Application deadline: April 8, 2025
“You got to make your own world, you got to write yourself in.”
―Octavia Butler (2000)
Reconstructions is a further education course at Royal Institute of Art in Stockholm. It seeks to reimagine spatial practices “otherwise”—learning from black feminism. The course is experimental, interdisciplinary and practice-based at advanced level, bringing together an intimate group of practitioners and researchers to be in dialogue and engagement with each other alongside invited guests. It is led by Marie-Louise Richards, Lecturer in Architecture, and is part of the Department for Research and Further Education in Architecture and Fine Art at the Royal Institute of Art in Stockholm.
What might it mean to imagine spatial practices that center the emotional and affective labor required to refuse the world as we know it? The course asks what kind of reparative world-building practice could emerge if careful attention was paid to the bodily, affective work, and the physical and mental cost that are demanded in undermining colonial scripts.
Sensing and attuning to social vulnerabilities—their complexities, intersections and unequal distribution—allows for respect, value, and credit to the affective labor and care that is required to reimagine future practices. This involves not only imagining other modes and forms of spatial practice, but also reflectively recovering and foregrounding modes and forms of thinking, being, and doing that have been erased, forgotten, ignored, and devalued.

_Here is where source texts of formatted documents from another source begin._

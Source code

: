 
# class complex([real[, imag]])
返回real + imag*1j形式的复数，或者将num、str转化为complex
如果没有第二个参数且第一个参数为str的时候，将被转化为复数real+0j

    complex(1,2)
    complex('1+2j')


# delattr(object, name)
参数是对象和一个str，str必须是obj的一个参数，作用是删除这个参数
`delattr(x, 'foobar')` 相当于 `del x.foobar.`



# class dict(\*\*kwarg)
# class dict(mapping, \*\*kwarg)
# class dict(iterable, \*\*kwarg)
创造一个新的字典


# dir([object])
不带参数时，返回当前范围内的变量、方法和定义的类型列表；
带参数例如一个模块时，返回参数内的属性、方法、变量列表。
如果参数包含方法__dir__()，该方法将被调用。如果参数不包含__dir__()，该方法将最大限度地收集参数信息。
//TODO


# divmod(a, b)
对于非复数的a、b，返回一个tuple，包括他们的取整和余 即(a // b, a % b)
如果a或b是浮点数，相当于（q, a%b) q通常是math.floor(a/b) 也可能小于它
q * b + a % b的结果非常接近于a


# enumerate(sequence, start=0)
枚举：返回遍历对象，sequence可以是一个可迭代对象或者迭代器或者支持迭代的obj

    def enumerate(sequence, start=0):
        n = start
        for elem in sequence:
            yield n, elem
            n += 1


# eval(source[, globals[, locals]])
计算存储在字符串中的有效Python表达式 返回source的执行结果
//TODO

The methods that will be employed are relational; embodied and poetic, and will include experimental approaches that centers emotional and affective labor, forms of sharing knowledges and care, both in terms of envisioning future practice as well as future ways of living through a variety of mediums and expressions. These include introducing feminist methodologies and approaches rooted in black radical feminist thought, black study, cyberfeminism, science-fiction, afrofuturism, critical spatial practices—as well as a series of related art, architectural practices and research.

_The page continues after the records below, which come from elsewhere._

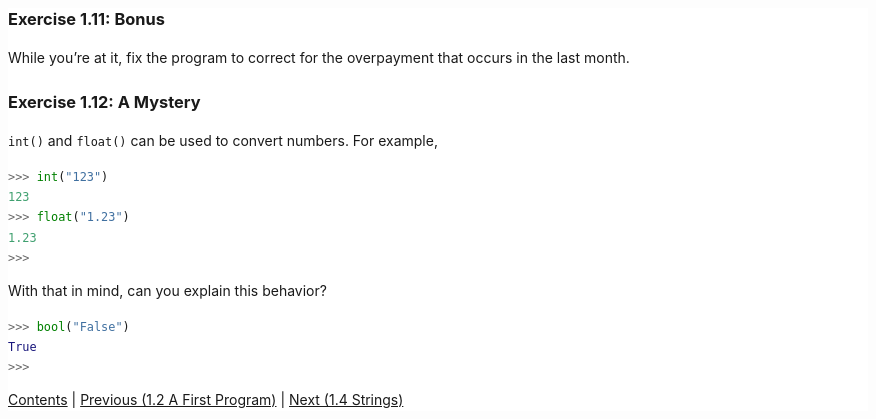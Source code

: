 ### Exercise 1.11: Bonus

While you’re at it, fix the program to correct for the overpayment that occurs in the last month.

### Exercise 1.12: A Mystery

`int()` and `float()` can be used to convert numbers. For example,

```python
>>> int("123")
123
>>> float("1.23")
1.23
>>>
```

With that in mind, can you explain this behavior?

```python
>>> bool("False")
True
>>>
```

[Contents](../Contents.md) \| [Previous (1.2 A First Program)](02_Hello_world.md) \| [Next (1.4 Strings)](04_Strings.md)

The course is one-year and full-time. The cohort gathers monthly for five-day intensive sessions with lectures, seminars, workshops, case studies, and visits. In dialogue with guests and collaborators, the sessions aim to facilitate a series of semi-public spaces, settings, programs, and activities that centers and rethinks affect, labor, knowledge and care both in terms of envisioning future practice as well as future ways of living.
Between fall 2023–spring 2025 the course have hosted, and been hosted by: Camille Sapara Barton, Tina Campt, Asta Diawara, Mariam Elnozahy, Ulrika Flink, Samuel Grima, Cecilia Germain, Saidiya Hartman, Joshua Idehen, Sofia Jernberg, Aspar Karahyuseinov, Bea Macintosh, Eric Magassa, Gabriela De Matos, Ayesha Quraishi, Burcu Sahin, Sara Solomon Utberg, Françoise Vergès, Lisa Tan, Yemisi Wilson, Carla Zaccagnini.
Previous and current collaborators include: re:arc institute, Black Archives Sweden, Konsthall C, Moderna Museet, Tensta konsthall, IASPIS, Index—The Swedish Contemporary Art Foundation, Stockholm University of the Arts, Stockholm University, Malmö Konsthall, Hägerstensåsens Medborgarhus, Institute for Futures Studies.